Maximilien enragea. À quelques secondes près, il avait raté
la solution de l’énigme des triangles équilatéraux de taille égale.

— Bien, madame Ramirez, passons maintenant à l’énigme
suivante. Je vous préviens, elle est un peu plus épineuse que la précédente. En
voici l’énoncé. « J’apparais au début de la nuit et à la fin du matin. On
peut m’apercevoir deux fois dans l’année et on me distingue très bien en
regardant la lune. Qui suis-je ? »

Maximilien nota machinalement sur son calepin les données du
problème. Il aimait bien avoir une énigme en suspens dans sa tête.

Un policier interrompit sa rêverie en frappant à sa
portière.

— Ça y est, chef. On a retrouvé leur trace.

 

191. ILS SONT DES MILLIONS

 

Leurs pattes gravent la terre. La grande marche ne cesse
d’attirer du monde. Ils sont maintenant des millions d’insectes à avancer en
direction du pays des Doigts. Longtemps, les fourmis cheminent sur des contreforts
rocailleux et les anneaux d’écorce de racines affleurantes.

Princesse 103
e
perçoit l’immense esprit collectif
de leur troupe s’épanouir comme un animal conscient de gagner en influence et
pourtant anxieux de découvrir ce qu’il trouvera en face.

C’est un rendez-vous et, pour ce rendez-vous, les fourmis
savent qu’elles se doivent d’être au zénith de leurs talents.

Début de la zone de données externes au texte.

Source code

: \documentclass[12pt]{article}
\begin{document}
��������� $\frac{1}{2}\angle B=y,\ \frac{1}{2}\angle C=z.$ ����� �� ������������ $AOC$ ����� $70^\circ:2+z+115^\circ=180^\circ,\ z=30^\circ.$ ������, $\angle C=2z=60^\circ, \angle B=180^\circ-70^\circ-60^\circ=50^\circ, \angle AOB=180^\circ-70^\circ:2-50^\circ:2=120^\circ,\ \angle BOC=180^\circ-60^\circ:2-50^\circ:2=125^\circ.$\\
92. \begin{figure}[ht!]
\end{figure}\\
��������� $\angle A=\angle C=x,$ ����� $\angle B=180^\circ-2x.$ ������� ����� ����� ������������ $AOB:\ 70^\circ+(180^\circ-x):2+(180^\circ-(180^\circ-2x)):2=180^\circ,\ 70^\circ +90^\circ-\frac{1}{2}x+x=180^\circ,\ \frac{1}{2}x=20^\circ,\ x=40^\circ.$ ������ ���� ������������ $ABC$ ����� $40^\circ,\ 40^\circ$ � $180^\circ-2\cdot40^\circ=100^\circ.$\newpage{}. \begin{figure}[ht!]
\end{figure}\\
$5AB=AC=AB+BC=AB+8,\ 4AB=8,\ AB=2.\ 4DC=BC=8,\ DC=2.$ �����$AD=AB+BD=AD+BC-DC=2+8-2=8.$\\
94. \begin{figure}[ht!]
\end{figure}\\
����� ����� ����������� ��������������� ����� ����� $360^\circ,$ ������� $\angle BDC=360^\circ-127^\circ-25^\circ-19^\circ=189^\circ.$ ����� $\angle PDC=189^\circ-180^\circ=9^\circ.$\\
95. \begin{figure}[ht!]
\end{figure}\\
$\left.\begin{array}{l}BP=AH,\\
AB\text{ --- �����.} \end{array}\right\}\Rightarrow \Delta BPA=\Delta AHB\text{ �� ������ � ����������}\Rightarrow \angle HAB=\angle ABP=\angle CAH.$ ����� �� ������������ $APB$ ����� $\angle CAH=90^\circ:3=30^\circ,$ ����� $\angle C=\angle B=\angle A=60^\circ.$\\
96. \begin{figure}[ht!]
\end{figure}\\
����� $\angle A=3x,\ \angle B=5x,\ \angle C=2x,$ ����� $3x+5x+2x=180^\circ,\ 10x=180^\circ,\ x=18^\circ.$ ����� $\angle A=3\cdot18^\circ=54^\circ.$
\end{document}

Toutes éprouvent la sensation de participer aux minutes les
plus grandioses de la planète. Dans leur longue existence, les fourmis ont
certes déjà connu de grands moments planétaires. Il y a eu la mort des
dinosaures, mais cela a été confus et dispersé dans l’espace. Il y a eu la
défaite des termites, mais cela a été long et laborieux. Maintenant, il y a le
rendez-vous avec les Doigts.

Le dernier « grand rendez-vous ».

Avec leurs braises orange qui fument, les escargots donnent
à l’interminable procession la forme d’un serpent fait d’un pointillé de
lumières. Autour des coquilles qui lentement glissent, les ombres des petites
fourmis s’étalent dans les herbes.

Bien installée au faîte d’un escargot qui se dandine mais
qui bave abondamment, 7
e
entame sa fresque de la longue marche vers
les Doigts. Elle mouille sa griffe de salive puis la trempe dans des pigments
avant de dessiner des motifs sur la grande feuille qui lui sert de support.
Pour l’instant, elle se contente d’accumuler des esquisses de fourmis pour
donner une impression de foule.

 

192. LES TROIS ENFIN RÉUNIS

 

La première nuit dans la pyramide fut fort agréable.
Peut-être était-ce la fatigue, peut-être la forme de leur nid, peut-être la
protection de la couche de terre sur le toit, pour la première fois depuis
longtemps, Julie s’endormit presque sans peur.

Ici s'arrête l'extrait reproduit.